◆ **PROBLEM TO WORK ON**
Look through the entries below and return all lines including the word "circ".

──────── DATA EXTRACT ────────

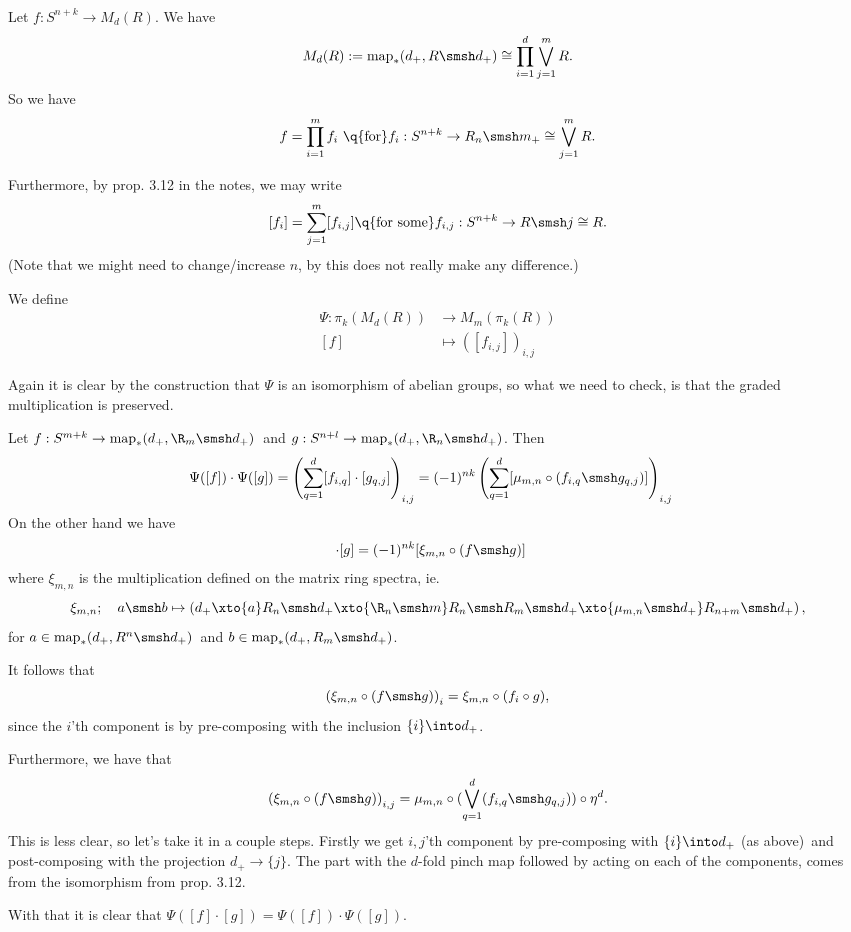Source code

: \begin{exercise}[4]\ 

Let $f : S^{n+k} \to M_d(R)$. 
We have 
\[ M_d(R) := \map_*(d_+, R \smsh d_+) \cong \prod_{i=1}^{d}
\bigvee_{j=1}^{m} R. \] 
So we have
\[ f = \prod_{i=1}^m f_i \q{\text{for}} f_i : S^{n+k} \to R_n \smsh m_+ \cong \bigvee_{j=1}^{m} R.  \]

Furthermore, by prop. 3.12 in the notes, we may write 
\[ [f_i] = \sum_{j=1}^m [f_{i,j}] \q{\text{for some}} f_{i,j} : S^{n+k} \to R
\smsh j \cong R. \]
(Note that we might need to change/increase $n$, by this does not really make any
difference.) 

We define 
\begin{align*}
\Psi : \pi_k(M_d(R)) &\to M_m(\pi_k(R)) \\
[f] &\mapsto ([f_{i,j}])_{i,j}
\end{align*}

Again it is clear by the construction that $\Psi$ is an isomorphism of abelian
groups, so what we need to check, is that the graded multiplication is
preserved.

Let $f : S^{m+k} \to \map_*(d_+, \R_m\smsh d_+)$ and
$g : S^{n+l} \to \map_*(d_+, \R_n\smsh d_+)$. Then 
%
\begin{align*}
\Psi([f])\cdot \Psi([g]) &= \left(
\sum_{q=1}^d [f_{i,q}] \cdot [g_{q,j}] 
\right)_{i,j} 
= (-1)^{nk} \left(
\sum_{q=1}^d [\mu_{m,n} \circ (f_{i,q} \smsh g_{q,j})] 
\right)_{i,j}
\end{align*}
%
On the other hand we have 
\begin{align*}
[f] \cdot [g] &= (-1)^{nk} [\xi_{m,n} \circ (f \smsh g)]
\end{align*}
where $\xi_{m,n}$ is the multiplication defined on the matrix ring spectra, ie.
\[ \xi_{m,n};\quad a\smsh b \mapsto \left(d_+ \xto{a} R_n \smsh d_+ \xto{\R_n \smsh m} R_n
\smsh R_m \smsh d_+ \xto{\mu_{m,n}\smsh d_+} R_{n+m} \smsh d_+ \right), \]
for $a \in \map_*(d_+, R^n \smsh d_+)$ and $b \in \map_*(d_+,R_m\smsh d_+)$.

It follows that 
\[ \left(\xi_{m,n} \circ (f\smsh g) \right)_i = \xi_{m,n} \circ (f_i \circ g), \]
since the $i$'th component is by pre-composing with the inclusion $\{i\} \into d_+$.

Furthermore, we have that 
\[ \left(\xi_{m,n} \circ (f\smsh g)\right)_{i,j} = \mu_{m,n} \circ
(\bigvee_{q=1}^d (f_{i,q}\smsh g_{q,j})) \circ \eta^d.  \]
This is less clear, so let's take it in a couple steps. 
Firstly we get $i,j$'th component by pre-composing with $\{i\} \into d_+$ (as
above) and post-composing with the projection $d_+ \to \{j\}$. 
The part with the $d$-fold pinch map followed by acting on each of the
components, comes from the isomorphism from prop. 3.12.

With that it is clear that $\Psi([f]\cdot [g]) = \Psi([f]) \cdot \Psi([g])$. 
\end{exercise}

────────

◆ **ANSWER FOR THIS EXERCISE**
\sum_{q=1}^d [\mu_{m,n} \circ (f_{i,q} \smsh g_{q,j})] 
[f] \cdot [g] &= (-1)^{nk} [\xi_{m,n} \circ (f \smsh g)]
\[ \left(\xi_{m,n} \circ (f\smsh g) \right)_i = \xi_{m,n} \circ (f_i \circ g), \]
\[ \left(\xi_{m,n} \circ (f\smsh g)\right)_{i,j} = \mu_{m,n} \circ
(\bigvee_{q=1}^d (f_{i,q}\smsh g_{q,j})) \circ \eta^d.  \]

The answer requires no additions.